J'ouvre un œil et je remarque que la situation n'a pas tellement changé : mes amis sont toujours en train de crier dans tous les sens. Ont-ils seulement remarqué mon malaise ?
-Elle a les yeux ouverts !
J'ouvre mon deuxième œil et souris à Louis, merci d'avoir sauvé mon ego.
-Pas sûre qu'elle reste longtemps éveillée, dit Johanna en se mordant la lèvre.
Je prends mon temps et m'assois au sol.
-Que se passe-t-il ? Je questionne.
-J'explique ! Crie Lola, en se positionnant au sol à mes côtés.
Progressivement, on se retrouve tous assis sur parquet.
-Si tu t'en sens capable, j'aimerais que tu essaies avec moi aussi.
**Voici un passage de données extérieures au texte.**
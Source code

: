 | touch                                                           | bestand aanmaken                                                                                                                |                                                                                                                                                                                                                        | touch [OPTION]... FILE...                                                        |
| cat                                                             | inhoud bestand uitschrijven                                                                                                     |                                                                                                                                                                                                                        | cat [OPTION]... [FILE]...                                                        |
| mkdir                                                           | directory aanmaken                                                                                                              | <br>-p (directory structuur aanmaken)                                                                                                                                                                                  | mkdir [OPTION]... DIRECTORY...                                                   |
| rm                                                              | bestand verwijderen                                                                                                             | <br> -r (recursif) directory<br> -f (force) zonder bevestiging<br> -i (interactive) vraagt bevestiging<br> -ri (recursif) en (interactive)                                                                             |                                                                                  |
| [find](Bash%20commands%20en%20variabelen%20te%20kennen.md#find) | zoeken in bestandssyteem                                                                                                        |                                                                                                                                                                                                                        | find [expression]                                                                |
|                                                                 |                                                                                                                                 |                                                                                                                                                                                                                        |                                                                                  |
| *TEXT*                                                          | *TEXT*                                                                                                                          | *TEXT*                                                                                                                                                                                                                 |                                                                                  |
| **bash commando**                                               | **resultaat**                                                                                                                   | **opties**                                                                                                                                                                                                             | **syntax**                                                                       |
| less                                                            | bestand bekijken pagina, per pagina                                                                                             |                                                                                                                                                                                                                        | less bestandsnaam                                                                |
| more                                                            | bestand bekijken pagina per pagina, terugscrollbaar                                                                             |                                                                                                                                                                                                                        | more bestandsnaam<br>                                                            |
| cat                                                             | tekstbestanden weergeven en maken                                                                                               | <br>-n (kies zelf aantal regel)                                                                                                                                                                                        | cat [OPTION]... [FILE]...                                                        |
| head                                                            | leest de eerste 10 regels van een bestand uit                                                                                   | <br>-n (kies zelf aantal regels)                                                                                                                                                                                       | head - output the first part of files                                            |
-Que j'essaie quoi ? Je demande, perdue.
-De toucher mon front.
J'approche ma main, légèrement tremblante. Tout à coup, je suis de nouveau projetée dans cette autre dimension et je retrouve tout : la douleur, le labyrinthe, le chemin de douceur, l'apothéose finale. Cette fois-ci, j'ai la sensation de m'en être bien mieux sortie et d'avoir été plus rapide.
Lors que je reviens à la réalité, Lola a le regard perdu. Machinalement et presque inconsciemment, je me lève et fait de même avec chaque membre du groupe. Je sens que je fatigue, mon corps n'est pas loin de me lâcher une deuxième fois mais je me force.
Pas un mot n'est prononcé, pas un regard ne croise un autre. Sommes-nous en train de rêver ? Je m'assois sur le canapé et nous attendons, comme s'il nous fallait du temps pour assimiler ce que nous venons de voir.
- Tu viens vraiment de faire ce que je pense ? Finit par demander Maxime tout bas.
Je dois me rendre à l'évidence. J'ai guéri mes amis rien qu'en posant la main sur leur front. Ca n'a aucun sens. D'ailleurs, je n'ai même pas besoin de leur demander si la douleur a disparu, je le sens. Et au cas où quelques doutes subsisteraient, leur regard en dit long sur leur perplexité.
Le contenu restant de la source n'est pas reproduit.